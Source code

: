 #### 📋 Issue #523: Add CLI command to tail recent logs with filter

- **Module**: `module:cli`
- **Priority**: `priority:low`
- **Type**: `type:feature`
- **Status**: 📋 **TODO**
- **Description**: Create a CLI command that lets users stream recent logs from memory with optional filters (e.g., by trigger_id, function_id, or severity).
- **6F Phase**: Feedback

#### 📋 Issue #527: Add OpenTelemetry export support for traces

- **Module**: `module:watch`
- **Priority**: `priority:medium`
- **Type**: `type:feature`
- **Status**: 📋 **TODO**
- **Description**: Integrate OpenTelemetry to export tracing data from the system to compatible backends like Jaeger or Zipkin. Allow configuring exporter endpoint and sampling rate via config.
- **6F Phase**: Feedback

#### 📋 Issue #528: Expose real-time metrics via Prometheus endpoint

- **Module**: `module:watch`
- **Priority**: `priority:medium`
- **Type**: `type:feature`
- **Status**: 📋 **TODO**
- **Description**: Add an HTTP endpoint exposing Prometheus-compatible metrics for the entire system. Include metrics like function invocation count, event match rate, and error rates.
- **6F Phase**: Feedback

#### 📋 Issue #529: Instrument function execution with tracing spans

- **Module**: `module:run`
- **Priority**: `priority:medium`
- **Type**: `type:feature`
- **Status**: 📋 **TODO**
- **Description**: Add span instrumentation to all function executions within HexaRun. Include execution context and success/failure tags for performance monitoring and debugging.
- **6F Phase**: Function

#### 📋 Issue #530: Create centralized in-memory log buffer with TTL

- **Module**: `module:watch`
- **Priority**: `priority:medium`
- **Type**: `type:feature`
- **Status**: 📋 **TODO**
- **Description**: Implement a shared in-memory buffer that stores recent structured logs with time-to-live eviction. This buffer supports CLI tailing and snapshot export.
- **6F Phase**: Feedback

※

(Instructions for the task) I'd like the records returned exactly as they were written, please.

(The completed task)
Source code

: #### 📋 Issue #523: Add CLI command to tail recent logs with filter

- **Module**: `module:cli`
- **Priority**: `priority:low`
- **Type**: `type:feature`
- **Status**: 📋 **TODO**
- **Description**: Create a CLI command that lets users stream recent logs from memory with optional filters (e.g., by trigger_id, function_id, or severity).
- **6F Phase**: Feedback

#### 📋 Issue #527: Add OpenTelemetry export support for traces

- **Module**: `module:watch`
- **Priority**: `priority:medium`
- **Type**: `type:feature`
- **Status**: 📋 **TODO**
- **Description**: Integrate OpenTelemetry to export tracing data from the system to compatible backends like Jaeger or Zipkin. Allow configuring exporter endpoint and sampling rate via config.
- **6F Phase**: Feedback

#### 📋 Issue #528: Expose real-time metrics via Prometheus endpoint

- **Module**: `module:watch`
- **Priority**: `priority:medium`
- **Type**: `type:feature`
- **Status**: 📋 **TODO**
- **Description**: Add an HTTP endpoint exposing Prometheus-compatible metrics for the entire system. Include metrics like function invocation count, event match rate, and error rates.
- **6F Phase**: Feedback

#### 📋 Issue #529: Instrument function execution with tracing spans

- **Module**: `module:run`
- **Priority**: `priority:medium`
- **Type**: `type:feature`
- **Status**: 📋 **TODO**
- **Description**: Add span instrumentation to all function executions within HexaRun. Include execution context and success/failure tags for performance monitoring and debugging.
- **6F Phase**: Function

#### 📋 Issue #530: Create centralized in-memory log buffer with TTL

- **Module**: `module:watch`
- **Priority**: `priority:medium`
- **Type**: `type:feature`
- **Status**: 📋 **TODO**
- **Description**: Implement a shared in-memory buffer that stores recent structured logs with time-to-live eviction. This buffer supports CLI tailing and snapshot export.
- **6F Phase**: Feedback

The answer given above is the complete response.